Theoretically, Boltanski’s previous work with Thévenot was sometimes welcomed as a salutary rejection of the sterile rhetoric of ideological exposure and denunciation supposedly represented by Bourdieu’s school—a ‘pragmatic turn’, giving due weight to the beliefs and justifications of actors themselves, rather than consigning them to categories of false consciousness. Nourished by the best of communitarian philosophy—Walzer and Taylor—and by an ‘embedded’ microeconomics, this would be a new sociology capable of reconciling the interests of justice with the logic of the market. Le Nouvel esprit is clearly a more radical work than De la justification. But much of its theoretical apparatus remains continuous with the earlier book, without there ever being a satisfactory articulation between the two. What is common to them, however, is a conception of the state as a site of compromise—between different logics and norms—and thus of social constraint and regulation.
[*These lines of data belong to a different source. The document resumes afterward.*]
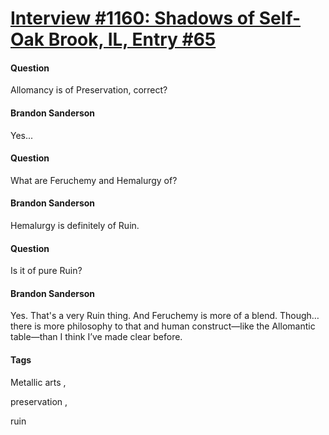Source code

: # [Interview #1160: Shadows of Self-Oak Brook, IL, Entry #65](https://www.theoryland.com/intvmain.php?i=1160#65)

#### Question

Allomancy is of Preservation, correct?

#### Brandon Sanderson

Yes...

#### Question

What are Feruchemy and Hemalurgy of?

#### Brandon Sanderson

Hemalurgy is definitely of Ruin.

#### Question

Is it of pure Ruin?

#### Brandon Sanderson

Yes. That's a very Ruin thing. And Feruchemy is more of a blend. Though… there is more philosophy to that and human construct—like the Allomantic table—than I think I’ve made clear before.

#### Tags

Metallic arts
,

preservation
,

ruin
It is this that allows Boltanski and Chiapello to focus so intensively on micro-displacements at the level of the enterprise, going behind the back of traditional corporatist arrangements or welfare institutions, and so to envisage a package of juridical reforms as the antidote to an unfettered development of network capitalism. The agents of such a programme, they suggest, might include high-level bureaucrats, executives and even enlightened capitalists. Here, clearly, is the limit of any such pragmatism, the point at which it deserts any sense of realism.